WMF police will be divisive, not a real plan to tackle harassment.

Fae

On 21 Nov 2016 09:29, "Vi to"  wrote:

> I think they want a code of conduct as a background to any kind of
> enforcement, which sounds fairly legit.
>
> Vito
>
> 2016-11-21 2:33 GMT+01:00 Adrian Raddatz :
>
> > Oh, and similar to WereSpielChequers, I agree that better enforcement
> > methods would be far more useful than spending staff time and money
> > worrying about the codes of conduct. I understand that they are all the
> > rage on the west coast of the US these days, but it's not going to help
> us
> > finally stop someone who is using proxies to create more accounts to
> harass
> > someone. It's not hard to see that with access to proxies and mobile IP
> > ranges, someone can engage in sockpuppetry and abuse of our wikis
> > indefinitely.
> >
> > The WMF has made progress on this recently, but there is still nothing to
> > deter someone from engaging in prolonged campaigns of on-wiki harassment
> > using sockpuppets.

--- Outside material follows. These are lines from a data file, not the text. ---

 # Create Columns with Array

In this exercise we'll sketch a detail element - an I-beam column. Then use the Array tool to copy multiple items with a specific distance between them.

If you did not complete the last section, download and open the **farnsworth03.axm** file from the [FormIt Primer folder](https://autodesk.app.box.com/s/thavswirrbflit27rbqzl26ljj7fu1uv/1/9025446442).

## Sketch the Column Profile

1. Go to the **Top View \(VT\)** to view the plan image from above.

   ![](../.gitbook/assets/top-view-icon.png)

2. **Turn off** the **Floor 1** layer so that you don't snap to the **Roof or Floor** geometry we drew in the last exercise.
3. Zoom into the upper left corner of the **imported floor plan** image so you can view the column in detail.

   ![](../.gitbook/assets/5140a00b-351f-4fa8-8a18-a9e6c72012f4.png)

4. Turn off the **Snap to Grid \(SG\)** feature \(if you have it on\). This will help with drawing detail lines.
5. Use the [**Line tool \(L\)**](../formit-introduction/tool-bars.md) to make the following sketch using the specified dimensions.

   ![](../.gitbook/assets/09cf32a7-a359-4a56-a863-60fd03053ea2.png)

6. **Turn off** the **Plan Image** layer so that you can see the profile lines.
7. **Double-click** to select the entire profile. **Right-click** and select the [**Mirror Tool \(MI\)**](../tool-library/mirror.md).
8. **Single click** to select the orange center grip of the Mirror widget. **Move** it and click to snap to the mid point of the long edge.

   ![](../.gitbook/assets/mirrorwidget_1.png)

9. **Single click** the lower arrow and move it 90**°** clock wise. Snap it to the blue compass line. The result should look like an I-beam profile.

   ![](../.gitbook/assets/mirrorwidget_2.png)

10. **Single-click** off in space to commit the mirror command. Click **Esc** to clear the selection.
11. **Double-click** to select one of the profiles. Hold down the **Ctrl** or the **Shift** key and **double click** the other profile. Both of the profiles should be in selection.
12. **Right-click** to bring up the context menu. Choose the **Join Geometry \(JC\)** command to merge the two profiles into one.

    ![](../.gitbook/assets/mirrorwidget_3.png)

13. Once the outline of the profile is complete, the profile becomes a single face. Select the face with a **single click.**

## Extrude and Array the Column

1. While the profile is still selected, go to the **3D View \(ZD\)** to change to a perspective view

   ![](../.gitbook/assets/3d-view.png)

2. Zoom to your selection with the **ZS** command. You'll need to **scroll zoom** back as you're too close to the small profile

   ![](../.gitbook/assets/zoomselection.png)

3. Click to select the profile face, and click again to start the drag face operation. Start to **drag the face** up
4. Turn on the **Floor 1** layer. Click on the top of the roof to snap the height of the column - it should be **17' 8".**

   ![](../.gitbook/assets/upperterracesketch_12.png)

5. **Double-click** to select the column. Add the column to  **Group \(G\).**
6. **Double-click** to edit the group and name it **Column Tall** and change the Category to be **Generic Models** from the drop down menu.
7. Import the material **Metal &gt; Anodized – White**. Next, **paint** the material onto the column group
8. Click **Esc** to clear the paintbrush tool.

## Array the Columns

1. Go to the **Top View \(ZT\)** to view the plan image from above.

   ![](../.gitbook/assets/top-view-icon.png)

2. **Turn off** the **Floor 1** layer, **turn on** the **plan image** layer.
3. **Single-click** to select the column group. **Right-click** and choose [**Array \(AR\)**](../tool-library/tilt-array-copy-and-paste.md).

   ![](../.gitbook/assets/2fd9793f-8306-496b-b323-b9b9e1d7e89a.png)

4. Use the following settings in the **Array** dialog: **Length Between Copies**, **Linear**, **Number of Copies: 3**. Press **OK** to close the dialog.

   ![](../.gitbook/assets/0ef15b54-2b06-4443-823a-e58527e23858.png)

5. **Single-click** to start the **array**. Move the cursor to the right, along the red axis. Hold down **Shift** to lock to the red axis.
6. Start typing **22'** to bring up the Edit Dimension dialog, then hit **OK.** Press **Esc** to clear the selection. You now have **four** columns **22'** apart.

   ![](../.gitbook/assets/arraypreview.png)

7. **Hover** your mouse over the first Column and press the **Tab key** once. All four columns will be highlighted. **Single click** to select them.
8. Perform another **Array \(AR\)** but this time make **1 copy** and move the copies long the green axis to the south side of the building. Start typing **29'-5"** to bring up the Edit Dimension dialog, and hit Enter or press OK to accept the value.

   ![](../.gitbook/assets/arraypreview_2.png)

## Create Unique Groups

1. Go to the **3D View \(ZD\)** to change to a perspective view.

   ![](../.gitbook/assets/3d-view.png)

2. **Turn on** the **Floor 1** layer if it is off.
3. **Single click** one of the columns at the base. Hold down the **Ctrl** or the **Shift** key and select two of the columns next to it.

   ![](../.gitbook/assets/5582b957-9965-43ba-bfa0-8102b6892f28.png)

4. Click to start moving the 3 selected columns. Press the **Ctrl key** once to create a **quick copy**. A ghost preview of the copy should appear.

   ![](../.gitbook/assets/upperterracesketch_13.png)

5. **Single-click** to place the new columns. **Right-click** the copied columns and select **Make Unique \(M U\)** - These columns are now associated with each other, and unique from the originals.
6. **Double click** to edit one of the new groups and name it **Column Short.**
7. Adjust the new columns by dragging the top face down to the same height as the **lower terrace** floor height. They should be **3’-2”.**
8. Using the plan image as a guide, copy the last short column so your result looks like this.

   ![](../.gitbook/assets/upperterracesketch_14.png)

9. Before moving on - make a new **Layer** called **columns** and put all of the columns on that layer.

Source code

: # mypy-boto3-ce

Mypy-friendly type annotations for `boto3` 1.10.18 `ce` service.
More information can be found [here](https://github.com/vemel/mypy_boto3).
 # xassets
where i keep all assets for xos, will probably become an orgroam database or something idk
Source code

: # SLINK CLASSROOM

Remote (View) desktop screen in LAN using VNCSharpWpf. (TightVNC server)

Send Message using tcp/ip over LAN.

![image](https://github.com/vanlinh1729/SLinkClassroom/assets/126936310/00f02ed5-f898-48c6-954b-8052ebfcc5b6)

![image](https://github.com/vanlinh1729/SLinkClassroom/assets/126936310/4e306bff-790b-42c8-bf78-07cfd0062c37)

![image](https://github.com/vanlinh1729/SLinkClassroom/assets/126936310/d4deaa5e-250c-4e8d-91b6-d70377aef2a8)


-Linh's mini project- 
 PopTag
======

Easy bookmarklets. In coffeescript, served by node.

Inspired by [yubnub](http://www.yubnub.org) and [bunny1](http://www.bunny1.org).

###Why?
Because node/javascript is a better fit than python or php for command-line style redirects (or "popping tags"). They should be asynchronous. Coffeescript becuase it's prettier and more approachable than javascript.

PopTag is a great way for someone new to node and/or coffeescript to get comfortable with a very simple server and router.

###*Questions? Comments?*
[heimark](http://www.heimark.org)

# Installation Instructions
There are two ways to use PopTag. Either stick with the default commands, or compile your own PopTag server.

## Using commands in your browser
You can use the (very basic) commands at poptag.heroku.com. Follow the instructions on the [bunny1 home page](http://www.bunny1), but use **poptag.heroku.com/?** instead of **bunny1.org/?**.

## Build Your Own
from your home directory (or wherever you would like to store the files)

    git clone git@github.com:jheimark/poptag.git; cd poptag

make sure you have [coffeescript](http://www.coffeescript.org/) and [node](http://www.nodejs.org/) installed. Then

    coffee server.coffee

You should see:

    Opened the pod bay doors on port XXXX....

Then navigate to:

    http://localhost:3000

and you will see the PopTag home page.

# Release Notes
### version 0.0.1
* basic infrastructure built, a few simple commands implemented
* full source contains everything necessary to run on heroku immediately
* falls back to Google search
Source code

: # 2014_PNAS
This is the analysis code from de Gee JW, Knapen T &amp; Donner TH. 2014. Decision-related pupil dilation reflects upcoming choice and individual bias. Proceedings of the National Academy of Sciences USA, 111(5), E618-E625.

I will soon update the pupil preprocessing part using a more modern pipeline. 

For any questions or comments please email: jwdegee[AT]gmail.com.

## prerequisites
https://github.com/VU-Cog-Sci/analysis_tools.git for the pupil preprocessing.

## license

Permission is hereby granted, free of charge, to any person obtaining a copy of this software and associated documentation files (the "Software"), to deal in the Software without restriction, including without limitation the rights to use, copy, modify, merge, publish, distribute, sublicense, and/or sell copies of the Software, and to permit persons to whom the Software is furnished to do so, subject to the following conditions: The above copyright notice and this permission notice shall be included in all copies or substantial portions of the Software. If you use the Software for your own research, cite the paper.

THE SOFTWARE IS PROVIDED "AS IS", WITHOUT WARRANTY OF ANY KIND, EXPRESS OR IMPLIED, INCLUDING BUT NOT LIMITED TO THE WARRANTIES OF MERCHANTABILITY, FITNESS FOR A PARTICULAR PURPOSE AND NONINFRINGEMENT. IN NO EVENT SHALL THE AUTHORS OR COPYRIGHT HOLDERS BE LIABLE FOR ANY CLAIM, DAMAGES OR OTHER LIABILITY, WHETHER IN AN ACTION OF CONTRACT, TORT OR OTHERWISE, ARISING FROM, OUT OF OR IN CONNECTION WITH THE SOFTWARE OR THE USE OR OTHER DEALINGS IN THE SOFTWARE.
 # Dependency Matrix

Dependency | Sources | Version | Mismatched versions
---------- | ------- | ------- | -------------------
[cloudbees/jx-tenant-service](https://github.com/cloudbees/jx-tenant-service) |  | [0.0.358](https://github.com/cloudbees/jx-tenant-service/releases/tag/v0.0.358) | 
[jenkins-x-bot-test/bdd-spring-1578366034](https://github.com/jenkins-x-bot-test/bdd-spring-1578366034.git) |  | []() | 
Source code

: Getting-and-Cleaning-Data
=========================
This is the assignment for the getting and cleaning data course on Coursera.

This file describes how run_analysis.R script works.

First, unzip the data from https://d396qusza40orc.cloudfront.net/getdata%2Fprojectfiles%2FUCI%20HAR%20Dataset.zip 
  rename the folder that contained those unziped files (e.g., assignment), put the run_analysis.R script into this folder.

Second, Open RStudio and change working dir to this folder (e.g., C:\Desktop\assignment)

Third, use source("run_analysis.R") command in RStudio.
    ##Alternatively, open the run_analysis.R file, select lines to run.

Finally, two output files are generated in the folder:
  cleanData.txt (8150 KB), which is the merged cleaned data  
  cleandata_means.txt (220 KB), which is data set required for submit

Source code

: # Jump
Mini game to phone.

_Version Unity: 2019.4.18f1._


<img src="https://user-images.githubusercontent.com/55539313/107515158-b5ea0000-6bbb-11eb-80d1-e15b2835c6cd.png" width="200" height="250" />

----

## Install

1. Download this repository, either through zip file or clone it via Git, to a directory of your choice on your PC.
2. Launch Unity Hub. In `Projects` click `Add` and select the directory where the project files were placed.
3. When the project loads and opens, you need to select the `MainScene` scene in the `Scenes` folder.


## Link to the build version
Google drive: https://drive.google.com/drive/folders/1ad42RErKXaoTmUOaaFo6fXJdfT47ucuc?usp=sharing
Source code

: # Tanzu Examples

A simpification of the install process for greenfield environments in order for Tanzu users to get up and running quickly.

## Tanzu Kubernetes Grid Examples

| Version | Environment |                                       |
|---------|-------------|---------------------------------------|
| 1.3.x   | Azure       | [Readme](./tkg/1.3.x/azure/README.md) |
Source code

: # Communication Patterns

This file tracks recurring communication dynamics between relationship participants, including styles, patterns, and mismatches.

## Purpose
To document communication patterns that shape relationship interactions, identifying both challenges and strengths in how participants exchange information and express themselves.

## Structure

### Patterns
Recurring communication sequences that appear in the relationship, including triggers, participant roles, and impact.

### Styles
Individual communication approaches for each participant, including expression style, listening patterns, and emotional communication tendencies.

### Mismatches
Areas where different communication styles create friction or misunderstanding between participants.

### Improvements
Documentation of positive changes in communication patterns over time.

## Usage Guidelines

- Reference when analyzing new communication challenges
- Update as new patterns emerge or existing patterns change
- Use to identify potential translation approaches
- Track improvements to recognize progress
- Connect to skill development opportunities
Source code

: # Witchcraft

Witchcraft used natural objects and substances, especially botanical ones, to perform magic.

Maybe it's time to think about a more strict
> account-->
> > operator connection, such as requiring email addresses on new account
> > creations and a method of checking accounts by email.
> >
> > Adrian Raddatz
> >
> > On Sun, Nov 20, 2016 at 5:28 PM, Adrian Raddatz 
> > wrote:
> >
> > > Similar to Vito, the safe space/code of conduct crowd has never
> > > demonstrated that any of these principles are not already held and
> > enforced
> > > across our projects.
> > >
> > > Adrian Raddatz
> > >
> > > On Sun, Nov 20, 2016 at 4:06 PM, Vi to  wrote:
> > >
> > >> Same here, ofc.
> > >> I still cannot understand how there could be online communities
> refusing
> > >> these very basic principles.
> > >>
> > >> Vito
> > >>
> > >> 2016-11-21 0:57 GMT+01:00 Alex Monk :
> > >>
> > >> > On 20 November 2016 at 13:35, Jonathan Cardy <
> > >> werespielchequ...@gmail.com>
> > >> > wrote:
> > >> > >
> > >> > > The nastiest trolling, personal attacks and certainly the rape and
> > >> murder
> > >> > > threats will get people blocked anywhere in the movement except
> > maybe,
> > >> > > definitely in the past but hopefully not today, on IRC.
> > >> > >
> > >> >
> > >> > I would kick+block people doing that sort of thing in the IRC
> channels
> > >> in
> > >> > which I am an op (e.g. #mediawiki, #wikimedia-labs and various minor
> > >> ones).
> > >> > I would be shocked to see ops of other channels willingly ignoring
> > that.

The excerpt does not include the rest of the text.